** Exercise goal **
In the listing below, find each line that holds "which" and list it.

** Supplied data **
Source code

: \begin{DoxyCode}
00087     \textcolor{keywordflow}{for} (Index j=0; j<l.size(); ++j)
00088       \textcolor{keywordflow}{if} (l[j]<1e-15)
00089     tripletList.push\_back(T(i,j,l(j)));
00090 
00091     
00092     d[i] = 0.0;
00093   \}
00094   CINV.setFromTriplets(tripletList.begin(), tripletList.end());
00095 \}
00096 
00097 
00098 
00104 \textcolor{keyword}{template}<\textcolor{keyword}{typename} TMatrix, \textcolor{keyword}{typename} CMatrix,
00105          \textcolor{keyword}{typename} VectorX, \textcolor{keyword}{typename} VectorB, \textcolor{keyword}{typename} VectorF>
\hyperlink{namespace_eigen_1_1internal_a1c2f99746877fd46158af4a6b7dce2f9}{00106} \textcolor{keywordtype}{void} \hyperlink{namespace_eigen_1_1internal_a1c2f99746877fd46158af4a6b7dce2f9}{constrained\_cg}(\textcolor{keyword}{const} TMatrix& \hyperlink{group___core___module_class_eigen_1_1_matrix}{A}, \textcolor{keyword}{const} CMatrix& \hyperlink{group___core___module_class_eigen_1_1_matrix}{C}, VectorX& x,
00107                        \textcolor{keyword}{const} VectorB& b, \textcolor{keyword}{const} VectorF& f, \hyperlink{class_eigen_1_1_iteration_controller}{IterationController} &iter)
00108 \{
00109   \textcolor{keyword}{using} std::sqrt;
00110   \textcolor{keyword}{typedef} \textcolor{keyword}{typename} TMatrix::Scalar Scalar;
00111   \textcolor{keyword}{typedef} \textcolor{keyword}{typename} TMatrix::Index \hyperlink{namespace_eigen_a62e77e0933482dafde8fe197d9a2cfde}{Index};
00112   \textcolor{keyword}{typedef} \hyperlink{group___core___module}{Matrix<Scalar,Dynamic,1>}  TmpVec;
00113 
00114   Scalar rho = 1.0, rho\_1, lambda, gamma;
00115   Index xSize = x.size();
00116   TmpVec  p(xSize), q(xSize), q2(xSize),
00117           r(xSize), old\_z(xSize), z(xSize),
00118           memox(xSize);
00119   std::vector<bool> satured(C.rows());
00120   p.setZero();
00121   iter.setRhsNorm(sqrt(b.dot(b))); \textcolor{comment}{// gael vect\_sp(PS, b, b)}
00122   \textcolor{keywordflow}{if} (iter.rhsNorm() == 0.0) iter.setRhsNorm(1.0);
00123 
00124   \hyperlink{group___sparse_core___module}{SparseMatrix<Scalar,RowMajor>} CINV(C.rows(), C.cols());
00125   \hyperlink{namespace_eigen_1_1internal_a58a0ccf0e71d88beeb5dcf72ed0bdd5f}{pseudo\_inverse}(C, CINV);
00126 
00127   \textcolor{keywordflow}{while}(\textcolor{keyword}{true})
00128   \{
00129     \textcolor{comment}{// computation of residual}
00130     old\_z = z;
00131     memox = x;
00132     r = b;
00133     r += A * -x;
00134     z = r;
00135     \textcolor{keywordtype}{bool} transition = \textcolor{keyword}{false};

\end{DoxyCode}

---

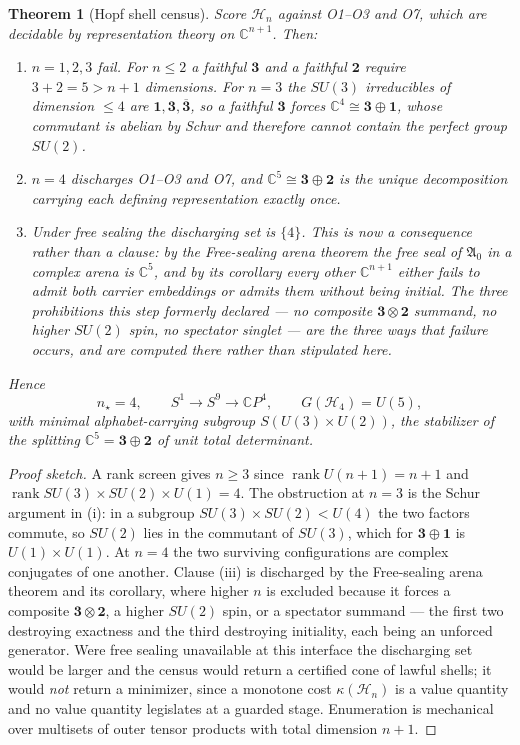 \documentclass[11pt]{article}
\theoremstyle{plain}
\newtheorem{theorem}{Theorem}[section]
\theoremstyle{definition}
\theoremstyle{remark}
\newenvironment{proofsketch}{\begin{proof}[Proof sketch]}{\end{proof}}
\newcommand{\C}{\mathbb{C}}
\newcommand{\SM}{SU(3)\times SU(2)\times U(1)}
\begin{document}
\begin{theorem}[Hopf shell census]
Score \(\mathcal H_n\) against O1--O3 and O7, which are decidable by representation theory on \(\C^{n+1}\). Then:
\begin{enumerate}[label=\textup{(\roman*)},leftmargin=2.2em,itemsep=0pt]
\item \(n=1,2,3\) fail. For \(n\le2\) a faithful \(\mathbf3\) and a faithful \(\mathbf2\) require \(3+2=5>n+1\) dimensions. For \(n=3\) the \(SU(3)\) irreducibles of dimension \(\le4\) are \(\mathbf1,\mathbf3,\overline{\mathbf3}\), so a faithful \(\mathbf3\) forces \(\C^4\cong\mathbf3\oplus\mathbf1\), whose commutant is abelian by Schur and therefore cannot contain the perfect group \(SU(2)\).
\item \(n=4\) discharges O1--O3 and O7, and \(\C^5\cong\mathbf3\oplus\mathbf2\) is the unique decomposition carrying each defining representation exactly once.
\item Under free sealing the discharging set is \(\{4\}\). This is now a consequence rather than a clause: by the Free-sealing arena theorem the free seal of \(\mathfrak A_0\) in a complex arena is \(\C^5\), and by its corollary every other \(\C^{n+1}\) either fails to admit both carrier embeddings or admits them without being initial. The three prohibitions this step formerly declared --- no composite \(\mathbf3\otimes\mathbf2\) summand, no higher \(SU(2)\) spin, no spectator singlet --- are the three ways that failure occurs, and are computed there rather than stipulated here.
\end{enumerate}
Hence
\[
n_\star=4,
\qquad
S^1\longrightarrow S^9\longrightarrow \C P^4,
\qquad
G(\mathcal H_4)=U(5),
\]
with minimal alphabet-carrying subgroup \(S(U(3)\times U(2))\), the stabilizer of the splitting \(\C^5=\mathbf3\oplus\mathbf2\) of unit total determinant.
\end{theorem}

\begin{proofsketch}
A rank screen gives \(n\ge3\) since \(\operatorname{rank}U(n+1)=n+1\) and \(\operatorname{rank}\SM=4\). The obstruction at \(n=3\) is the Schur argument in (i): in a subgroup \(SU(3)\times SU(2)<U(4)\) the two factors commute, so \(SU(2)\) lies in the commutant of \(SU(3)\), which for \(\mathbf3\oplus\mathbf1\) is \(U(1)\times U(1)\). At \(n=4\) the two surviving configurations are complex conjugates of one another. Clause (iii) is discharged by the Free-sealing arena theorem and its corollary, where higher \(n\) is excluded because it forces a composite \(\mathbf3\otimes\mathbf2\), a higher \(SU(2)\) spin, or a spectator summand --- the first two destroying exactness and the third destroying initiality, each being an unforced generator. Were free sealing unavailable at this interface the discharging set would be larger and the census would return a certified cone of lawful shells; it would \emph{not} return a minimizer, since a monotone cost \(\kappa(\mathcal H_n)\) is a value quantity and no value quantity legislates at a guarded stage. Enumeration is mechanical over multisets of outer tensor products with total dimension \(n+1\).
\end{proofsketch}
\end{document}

* * *

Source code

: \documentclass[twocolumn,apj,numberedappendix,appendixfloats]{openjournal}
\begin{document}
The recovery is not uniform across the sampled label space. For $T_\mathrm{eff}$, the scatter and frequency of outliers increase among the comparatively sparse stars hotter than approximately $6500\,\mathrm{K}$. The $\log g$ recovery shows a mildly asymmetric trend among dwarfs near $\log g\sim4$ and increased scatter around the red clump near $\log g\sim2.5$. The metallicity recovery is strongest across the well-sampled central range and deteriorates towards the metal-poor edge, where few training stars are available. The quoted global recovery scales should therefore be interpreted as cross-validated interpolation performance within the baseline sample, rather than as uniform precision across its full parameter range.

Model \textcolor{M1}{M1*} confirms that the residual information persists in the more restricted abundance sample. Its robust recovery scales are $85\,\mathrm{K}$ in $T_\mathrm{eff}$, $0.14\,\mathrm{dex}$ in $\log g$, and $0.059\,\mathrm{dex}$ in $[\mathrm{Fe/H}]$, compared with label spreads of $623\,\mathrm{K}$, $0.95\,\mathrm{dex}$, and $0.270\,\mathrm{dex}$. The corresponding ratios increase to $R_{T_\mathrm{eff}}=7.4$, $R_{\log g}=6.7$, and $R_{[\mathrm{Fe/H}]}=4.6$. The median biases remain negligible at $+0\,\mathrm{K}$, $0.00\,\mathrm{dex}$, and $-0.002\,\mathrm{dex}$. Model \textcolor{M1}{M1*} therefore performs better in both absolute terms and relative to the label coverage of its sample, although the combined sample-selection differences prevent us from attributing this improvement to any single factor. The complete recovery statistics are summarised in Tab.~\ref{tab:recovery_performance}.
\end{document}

** Solved exercise **
Score \(\mathcal H_n\) against O1--O3 and O7, which are decidable by representation theory on \(\C^{n+1}\). Then:
A rank screen gives \(n\ge3\) since \(\operatorname{rank}U(n+1)=n+1\) and \(\operatorname{rank}\SM=4\). The obstruction at \(n=3\) is the Schur argument in (i): in a subgroup \(SU(3)\times SU(2)<U(4)\) the two factors commute, so \(SU(2)\) lies in the commutant of \(SU(3)\), which for \(\mathbf3\oplus\mathbf1\) is \(U(1)\times U(1)\). At \(n=4\) the two surviving configurations are complex conjugates of one another. Clause (iii) is discharged by the Free-sealing arena theorem and its corollary, where higher \(n\) is excluded because it forces a composite \(\mathbf3\otimes\mathbf2\), a higher \(SU(2)\) spin, or a spectator summand --- the first two destroying exactness and the third destroying initiality, each being an unforced generator. Were free sealing unavailable at this interface the discharging set would be larger and the census would return a certified cone of lawful shells; it would \emph{not} return a minimizer, since a monotone cost \(\kappa(\mathcal H_n)\) is a value quantity and no value quantity legislates at a guarded stage. Enumeration is mechanical over multisets of outer tensor products with total dimension \(n+1\).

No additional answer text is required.